П. Н. Кропоткин – В. И. Ленину, 1918 год, после объявления «красного террора»: «…В 1794 года «Террористы Комитета Общественной Безопасности оказались могильщиками народной революции.

…Неужели не нашлось среди вас никого, чтобы напомнить, что такие меры – представляющие возврат к худшим временам средневековья и религиозных войн – недостойны людей, взявшихся созидать будущее общество на коммунистических началах. Даже короли и папы отказались от такого варварского способа самозащиты, как заложничество. Как же вы, проповедники новой жизни и строители новой общественности, можете прибегать к такому оружию для защиты от врагов? Не является ли это признаком, что вы считаете свой коммунистический опыт неудавшимся и вы спасаете уже не дорогое вам дело строительства новой жизни, а лишь самих себя.
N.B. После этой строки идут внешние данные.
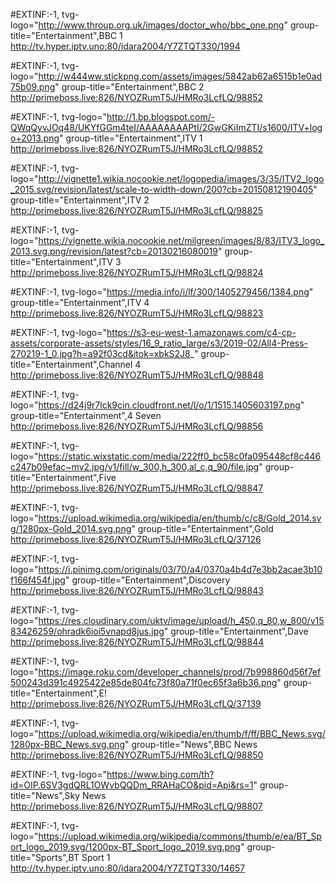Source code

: #EXTINF:-1, tvg-logo="http://www.throup.org.uk/images/doctor_who/bbc_one.png" group-title="Entertainment",BBC 1
http://tv.hyper.iptv.uno:80/idara2004/Y7ZTQT330/1994

#EXTINF:-1, tvg-logo="http://w444ww.stickpng.com/assets/images/5842ab62a6515b1e0ad75b09.png" group-title="Entertainment",BBC 2
http://primeboss.live:826/NYOZRumT5J/HMRo3LcfLQ/98852

#EXTINF:-1, tvg-logo="http://1.bp.blogspot.com/-QWqQyvJOq48/UKYfGGm4teI/AAAAAAAAPtI/2GwGKiImZTI/s1600/ITV+logo+2013.png" group-title="Entertainment",ITV 1
http://primeboss.live:826/NYOZRumT5J/HMRo3LcfLQ/98852

#EXTINF:-1, tvg-logo="http://vignette1.wikia.nocookie.net/logopedia/images/3/35/ITV2_logo_2015.svg/revision/latest/scale-to-width-down/200?cb=20150812190405" group-title="Entertainment",ITV 2
http://primeboss.live:826/NYOZRumT5J/HMRo3LcfLQ/98825

#EXTINF:-1, tvg-logo="https://vignette.wikia.nocookie.net/milgreen/images/8/83/ITV3_logo_2013.svg.png/revision/latest?cb=20130216080019" group-title="Entertainment",ITV 3
http://primeboss.live:826/NYOZRumT5J/HMRo3LcfLQ/98824

#EXTINF:-1, tvg-logo="https://media.info/i/lf/300/1405279456/1384.png" group-title="Entertainment",ITV 4
http://primeboss.live:826/NYOZRumT5J/HMRo3LcfLQ/98823

#EXTINF:-1, tvg-logo="https://s3-eu-west-1.amazonaws.com/c4-cp-assets/corporate-assets/styles/16_9_ratio_large/s3/2019-02/All4-Press-270219-1_0.jpg?h=a92f03cd&itok=xbkS2J8_" group-title="Entertainment",Channel 4
http://primeboss.live:826/NYOZRumT5J/HMRo3LcfLQ/98848

#EXTINF:-1, tvg-logo="https://d24j9r7lck9cin.cloudfront.net/l/o/1/1515.1405603197.png" group-title="Entertainment",4 Seven
http://primeboss.live:826/NYOZRumT5J/HMRo3LcfLQ/98856

#EXTINF:-1, tvg-logo="https://static.wixstatic.com/media/222ff0_bc58c0fa095448cf8c446c247b09efac~mv2.jpg/v1/fill/w_300,h_300,al_c,q_90/file.jpg" group-title="Entertainment",Five
http://primeboss.live:826/NYOZRumT5J/HMRo3LcfLQ/98847

#EXTINF:-1, tvg-logo="https://upload.wikimedia.org/wikipedia/en/thumb/c/c8/Gold_2014.svg/1280px-Gold_2014.svg.png" group-title="Entertainment",Gold
http://primeboss.live:826/NYOZRumT5J/HMRo3LcfLQ/37126

#EXTINF:-1, tvg-logo="https://i.pinimg.com/originals/03/70/a4/0370a4b4d7e3bb2acae3b10f166f454f.jpg" group-title="Entertainment",Discovery 
http://primeboss.live:826/NYOZRumT5J/HMRo3LcfLQ/98843

#EXTINF:-1, tvg-logo="https://res.cloudinary.com/uktv/image/upload/h_450,q_80,w_800/v1583426259/ohradk6ioi5vnapd8jus.jpg" group-title="Entertainment",Dave
http://primeboss.live:826/NYOZRumT5J/HMRo3LcfLQ/98844

#EXTINF:-1, tvg-logo="https://image.roku.com/developer_channels/prod/7b998860d56f7ef500243d391c4925422e85de804fc73f80a71f0ec65f3a6b36.png" group-title="Entertainment",E!
http://primeboss.live:826/NYOZRumT5J/HMRo3LcfLQ/37139

#EXTINF:-1, tvg-logo="https://upload.wikimedia.org/wikipedia/en/thumb/f/ff/BBC_News.svg/1280px-BBC_News.svg.png" group-title="News",BBC News
http://primeboss.live:826/NYOZRumT5J/HMRo3LcfLQ/98850

#EXTINF:-1, tvg-logo="https://www.bing.com/th?id=OIP.6SV3gdQRL1OWvbQQDm_RRAHaCO&pid=Api&rs=1" group-title="News",Sky News
http://primeboss.live:826/NYOZRumT5J/HMRo3LcfLQ/98807

#EXTINF:-1, tvg-logo="https://upload.wikimedia.org/wikipedia/commons/thumb/e/ea/BT_Sport_logo_2019.svg/1200px-BT_Sport_logo_2019.svg.png" group-title="Sports",BT Sport 1
http://tv.hyper.iptv.uno:80/idara2004/Y7ZTQT330/14657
Я верю, что для лучших из вас будущее коммунизма дороже собственной жизни. Один помысел об этом будущем должен заставить вас отвергнуть такие меры».


В. Н. Фигнер – П. А. Кропоткину, 20.12.1918: «Твое письмо о заложниках я прочла и удивилась, что ты предлагал сделать замечания: ибо письмо превосходно. Сначала, когда я прочла его только глазами, оно не произвело сильного впечатления, но вчера я прочла его вслух, с толком, и оно показалось мне прекрасным. Таково же было впечатление Муравьевых – мужа и жены, Кусковой и Прокоповича, и мы единодушно говорим тебе – нужно его послать.

Жаль, что недели три прошло уже со времени этого распоряжения. И когда, собравшись на совет, мы обсуждали, какое мы могли бы сделать выступление, то было постановлено теперь уже не выступать, так как время упущено. Но впредь вменяется в обязанность президиуму реагировать тотчас же. Что касается твоего письма – мы все думали, что оно так хорошо, что необходимо пустить его в дело, тем более, что оно исходит от тебя».


П. А. Кропоткин, из дневника 15 июля 1920 года: «Только что проводил Веру Фигнер. Та же прекрасная, достойная поклонения!»


В. Н. Фигнер, 8 февраля 1922 года, на годовщину смерти П. А. Кропоткина: «Стыдно перед другими, больно за себя, что я не сумела взять от него всего того, что он мог дать».


В. Н. Фигнер, Е.Фигнер, М. Шебалин, Л. Дейч, М. Фроленко, А. Якимова-Диковская, заявление в Президиум ЦИК СССР, конец 1925 года: «Вот в эти торжественные дни столетия восстания декабристов, совпадающего с двадцатилетием революции 1905 года, мы обращаемся к ЦИК СССР с нашим словом, посвященным тому, что волнует и тревожит ежедневно и не дает покоя.

Тысячи русских граждан заполняют тюрьмы и самые отдаленные и глухие, лишенные малейших признаков культурной жизни углы нашей страны, ссылка в которые по политическим мотивам при старом порядке самым решительным образом осуждалась общественным мнением демократически настроенных передовых кругов всех государств мира. Сотни, тысячи других находятся за рубежом своей родины.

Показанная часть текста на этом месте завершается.